* Dataset records *
★ ★ ★
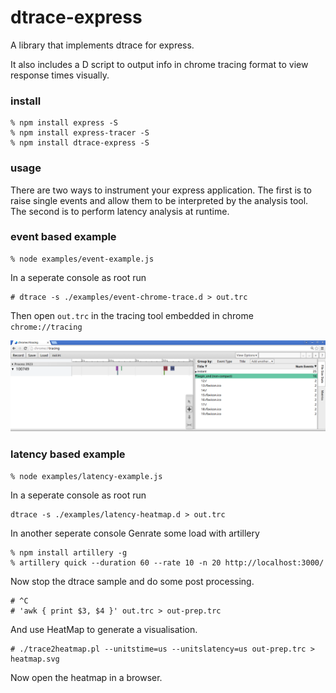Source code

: # dtrace-express

A library that implements dtrace for express. 

It also includes a D script to output info in chrome tracing format to view response times visually.

### install 
```
% npm install express -S
% npm install express-tracer -S 
% npm install dtrace-express -S
```

### usage

There are two ways to instrument your express application.
The first is to raise single events and allow them to be interpreted by the analysis tool.
The second is to perform latency analysis at runtime.

### event based example

```
% node examples/event-example.js
```

In a seperate console as root run 
```
# dtrace -s ./examples/event-chrome-trace.d > out.trc
```
Then open `out.trc` in the tracing tool embedded in chrome `chrome://tracing`

![](https://raw.githubusercontent.com/No9/dtrace-express/1764197e0309831fd99a1283108033ed1663b5b3/examples/tracing.png)

### latency based example 

```
% node examples/latency-example.js
```

In a seperate console as root run 

```
dtrace -s ./examples/latency-heatmap.d > out.trc
```

In another seperate console Genrate some load with artillery 

```
% npm install artillery -g
% artillery quick --duration 60 --rate 10 -n 20 http://localhost:3000/
```
Now stop the dtrace sample and do some post processing.

```
# ^C
# 'awk { print $3, $4 }' out.trc > out-prep.trc
```

And use HeatMap to generate a visualisation. 
```
# ./trace2heatmap.pl --unitstime=us --unitslatency=us out-prep.trc > heatmap.svg
```

Now open the heatmap in a browser. 
![]()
★ ★ ★
* What to produce *
The answer must be a single number: how many lines in the records above contain the word "dtrace".

* Your response *
7